**Material provided:**
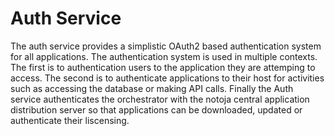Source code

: # Auth Service

The auth service provides a simplistic OAuth2 based authentication system for all applications.  The authentication system is used in multiple contexts.  The first is to authentication users to the application they are attemping to access.  The second is to authenticate applications to their host for activities such as accessing the database or making API calls.  Finally the Auth service authenticates the orchestrator with the notoja central application distribution server so that applications can be downloaded, updated or authenticate their liscensing.
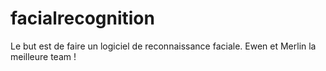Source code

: # facialrecognition

Le but est de faire un logiciel de reconnaissance faciale.
Ewen et Merlin la meilleure team !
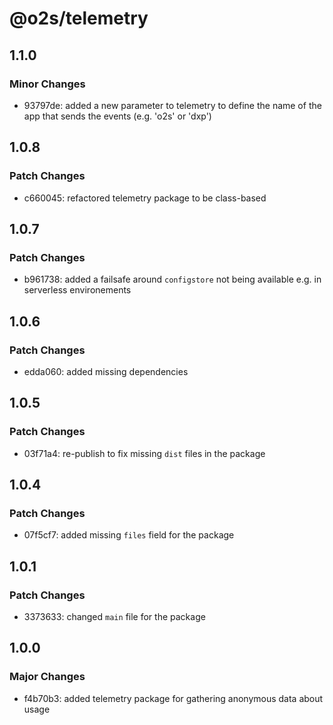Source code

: # @o2s/telemetry

## 1.1.0

### Minor Changes

- 93797de: added a new parameter to telemetry to define the name of the app that sends the events (e.g. 'o2s' or 'dxp')

## 1.0.8

### Patch Changes

- c660045: refactored telemetry package to be class-based

## 1.0.7

### Patch Changes

- b961738: added a failsafe around `configstore` not being available e.g. in serverless environements

## 1.0.6

### Patch Changes

- edda060: added missing dependencies

## 1.0.5

### Patch Changes

- 03f71a4: re-publish to fix missing `dist` files in the package

## 1.0.4

### Patch Changes

- 07f5cf7: added missing `files` field for the package

## 1.0.1

### Patch Changes

- 3373633: changed `main` file for the package

## 1.0.0

### Major Changes

- f4b70b3: added telemetry package for gathering anonymous data about usage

**To do:**
"The auth service provides" marks the last line to keep. Retype every line from the start of the entries through that one, exactly, and drop the pictures.

**Output of the exercise:**
Source code

: # Auth Service

The auth service provides a simplistic OAuth2 based authentication system for all applications.  The authentication system is used in multiple contexts.  The first is to authentication users to the application they are attemping to access.  The second is to authenticate applications to their host for activities such as accessing the database or making API calls.  Finally the Auth service authenticates the orchestrator with the notoja central application distribution server so that applications can be downloaded, updated or authenticate their liscensing.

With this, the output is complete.